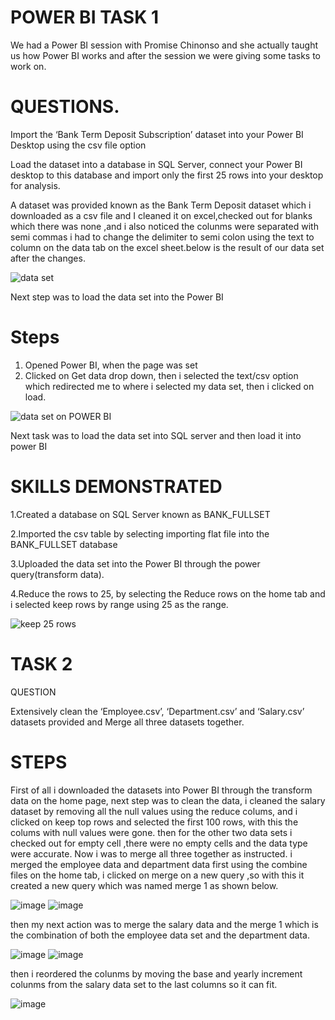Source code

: # POWER BI TASK 1

We had a Power BI session with Promise Chinonso and she actually taught us how Power BI  works and after the session we were giving some tasks to work on.

# QUESTIONS.

Import the ‘Bank Term Deposit Subscription’ dataset into your Power BI Desktop using the csv file option

Load the dataset into a database in SQL Server, connect your Power BI desktop to this database and import only the first 25 rows into your desktop for analysis.



A dataset was provided known as the Bank Term Deposit dataset which i downloaded as a csv file and I cleaned it on excel,checked out for blanks which there was none ,and i also noticed the colunms were separated with semi commas i had to change the delimiter to semi colon using the text to column on the data tab on the excel sheet.below is the result of our data set after the changes.

![data set](https://github.com/Maris27/Learning-Power-BI/assets/140453106/5f943c89-b61b-4705-ba42-ff1ee2bdaca8)


Next step was to load the data set into the Power BI

# Steps 
1. Opened Power BI, when the page was set
2. Clicked on Get data drop down, then i selected the text/csv option which redirected me to where i selected my data set, then i clicked on load. 


![data set on POWER BI](https://github.com/Maris27/Learning-Power-BI/assets/140453106/41568f80-1e09-47b1-a186-944fde01f1df)





Next task was to load the data set into SQL server and then load it into power BI

# SKILLS DEMONSTRATED

1.Created a database on SQL Server known as BANK_FULLSET

2.Imported the csv table by selecting importing flat file into the BANK_FULLSET database

3.Uploaded the data set into the Power BI through the power query(transform data).

4.Reduce the rows to 25, by selecting the Reduce rows on the home tab and i selected keep rows by range using 25 as the range.


![keep 25 rows](https://github.com/Maris27/Learning-Power-BI/assets/140453106/3720a758-79b7-48ac-be4e-443f916d71c0)





# TASK 2

QUESTION

Extensively clean the ‘Employee.csv’, ‘Department.csv’ and ‘Salary.csv’ datasets provided and  Merge all three datasets together.

# STEPS
First of all i downloaded the datasets into Power BI through the transform data on the home page, next step was to clean the data, 
i cleaned the salary dataset by removing all the null values using the reduce colums, and i clicked on keep top rows and selected the first 100 rows, with this the colums with null values were gone. then for the other two data sets i checked out for empty cell ,there were no empty cells and the data type were accurate.
Now i was to merge all three together as instructed. 
i merged the employee data and department data first using the combine files on the home tab, i clicked on merge on a new query ,so with this it created a new query which was named merge 1 as shown below.



![image](https://github.com/Maris27/Learning-Power-BI/assets/140453106/19bb411d-3753-4ac7-9c85-0055ff562987)
![image](https://github.com/Maris27/Learning-Power-BI/assets/140453106/80ae84e9-6448-4588-a908-571884beddfd)



then my next action was to merge the salary data and the merge 1 which is the combination of both the employee data set and the department data.

![image](https://github.com/Maris27/Learning-Power-BI/assets/140453106/c5dfea37-91b3-47c6-980c-6a0e61226a1d)    ![image](https://github.com/Maris27/Learning-Power-BI/assets/140453106/7dab4a2b-2148-4be5-ba57-734f4596d1b0)


then i reordered the colunms by moving the base and yearly increment colunms from the salary data set to the last columns so it can fit.


![image](https://github.com/Maris27/Learning-Power-BI/assets/140453106/3a3ea3d3-0445-4a53-b01e-7d8098ae798b)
**********
WHAT THE TASK ASKS »
Return the preceding entries verbatim, with the pictures excluded.

WRITTEN ANSWER »
Source code

: # POWER BI TASK 1

We had a Power BI session with Promise Chinonso and she actually taught us how Power BI  works and after the session we were giving some tasks to work on.

# QUESTIONS.

Import the ‘Bank Term Deposit Subscription’ dataset into your Power BI Desktop using the csv file option

Load the dataset into a database in SQL Server, connect your Power BI desktop to this database and import only the first 25 rows into your desktop for analysis.



A dataset was provided known as the Bank Term Deposit dataset which i downloaded as a csv file and I cleaned it on excel,checked out for blanks which there was none ,and i also noticed the colunms were separated with semi commas i had to change the delimiter to semi colon using the text to column on the data tab on the excel sheet.below is the result of our data set after the changes.

![data set](https://github.com/Maris27/Learning-Power-BI/assets/140453106/5f943c89-b61b-4705-ba42-ff1ee2bdaca8)


Next step was to load the data set into the Power BI

# Steps 
1. Opened Power BI, when the page was set
2. Clicked on Get data drop down, then i selected the text/csv option which redirected me to where i selected my data set, then i clicked on load. 


![data set on POWER BI](https://github.com/Maris27/Learning-Power-BI/assets/140453106/41568f80-1e09-47b1-a186-944fde01f1df)





Next task was to load the data set into SQL server and then load it into power BI

# SKILLS DEMONSTRATED

1.Created a database on SQL Server known as BANK_FULLSET

2.Imported the csv table by selecting importing flat file into the BANK_FULLSET database

3.Uploaded the data set into the Power BI through the power query(transform data).

4.Reduce the rows to 25, by selecting the Reduce rows on the home tab and i selected keep rows by range using 25 as the range.


![keep 25 rows](https://github.com/Maris27/Learning-Power-BI/assets/140453106/3720a758-79b7-48ac-be4e-443f916d71c0)





# TASK 2

QUESTION

Extensively clean the ‘Employee.csv’, ‘Department.csv’ and ‘Salary.csv’ datasets provided and  Merge all three datasets together.

# STEPS
First of all i downloaded the datasets into Power BI through the transform data on the home page, next step was to clean the data, 
i cleaned the salary dataset by removing all the null values using the reduce colums, and i clicked on keep top rows and selected the first 100 rows, with this the colums with null values were gone. then for the other two data sets i checked out for empty cell ,there were no empty cells and the data type were accurate.
Now i was to merge all three together as instructed. 
i merged the employee data and department data first using the combine files on the home tab, i clicked on merge on a new query ,so with this it created a new query which was named merge 1 as shown below.



![image](https://github.com/Maris27/Learning-Power-BI/assets/140453106/19bb411d-3753-4ac7-9c85-0055ff562987)
![image](https://github.com/Maris27/Learning-Power-BI/assets/140453106/80ae84e9-6448-4588-a908-571884beddfd)



then my next action was to merge the salary data and the merge 1 which is the combination of both the employee data set and the department data.

![image](https://github.com/Maris27/Learning-Power-BI/assets/140453106/c5dfea37-91b3-47c6-980c-6a0e61226a1d)    ![image](https://github.com/Maris27/Learning-Power-BI/assets/140453106/7dab4a2b-2148-4be5-ba57-734f4596d1b0)


then i reordered the colunms by moving the base and yearly increment colunms from the salary data set to the last columns so it can fit.


![image](https://github.com/Maris27/Learning-Power-BI/assets/140453106/3a3ea3d3-0445-4a53-b01e-7d8098ae798b)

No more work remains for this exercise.